Lets say we want to copy our array in a 100x100 array allocated on our host with malloc:
float* host_memory = (float*)malloc(100*100*sizeof(float));
If we use cudaMemcpy, we will copy all the memory allocated with cudaMallocPitch, including the padded bytes between each rows. What we must do to avoid padding memory is copying each row one by one. We can do it manually:
for (size_t i=0; i<100; ++i) {
cudaMemcpy(host_memory[i*100], myArray[pitch*i],
100*sizeof(float), cudaMemcpyDeviceToHost);
}
Or we can tell the CUDA API that we want only the useful memory from the memory we allocated with padding bytes for its convenience so if it could deal with its own mess automatically it would be very nice indeed, thank you. And here enters cudaMemcpy2D:
cudaMemcpy2D(host_memory, 100*sizeof(float)/*no pitch on host*/,
myArray, pitch/*CUDA pitch*/,
100*sizeof(float)/*width in bytes*/, 100/*heigth*/,
cudaMemcpyDeviceToHost);
Now the copy will be done automatically. It will copy the number of bytes specified in width (here: 100xsizeof(float)), height time (here: 100), skipping pitch bytes every time it jumps to a next row. Note that we must still provide the pitch for the destination memory because it could be padded, too. Here it is not, so the pitch is equal to the pitch of a non-padded array: it is the size of a row. Note also that the width parameter in the memcpy function is expressed in bytes, but the height parameter is expressed in number of elements. That is because of the way the copy is done, someway like I wrote the manual copy above: the width is the size of each copy along a row (elements that are contiguous in memory) and the height is the number of times this operation must be accomplished. (These inconsistencies in units, as a physicist, annoys me very much.)
Dealing with 3D arrays
3D arrays are no different that 2D arrays actually, there is no additional padding included. A 3D array is just a 2D classical array of padded rows. That is why when allocating a 3D array, you only get one pitch that is the difference in bytes count between to successive points along a row. If you want to access to successive points along the depth dimension, you can safely multiply the pitch by the number of columns, which gives you the slicePitch.

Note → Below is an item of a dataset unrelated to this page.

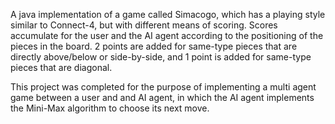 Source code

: A java implementation of a game called Simacogo, which has a playing style similar to Connect-4, but with different means of scoring. Scores accumulate for the user and the AI agent according to the positioning of the pieces in the board. 2 points are added for same-type pieces that are directly above/below or side-by-side, and 1 point is added for same-type pieces that are diagonal.

This project was completed for the purpose of implementing a multi agent game between a user and and AI agent, in which the AI agent implements the Mini-Max algorithm to choose its next move.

The CUDA API for accessing 3D memory is slightly different than the one for 2D memory, but the idea is the same :
When using cudaMalloc3D, you receive a pitch value that you must carefully keep for subsequent access to the memory.
When copying a 3D memory chunk, you cannot use cudaMemcpy unless you are copying a single row. You must use any other kind of copy utility provided by the CUDA utility that takes the pitch into account.
When you copy your data to/from linear memory, you must provide a pitch to your pointer even though it is irrelevant: this pitch is the size of a row, expressed in bytes.
The size parameters are expressed in bytes for the row size, and in number of elements for the column and depth dimension.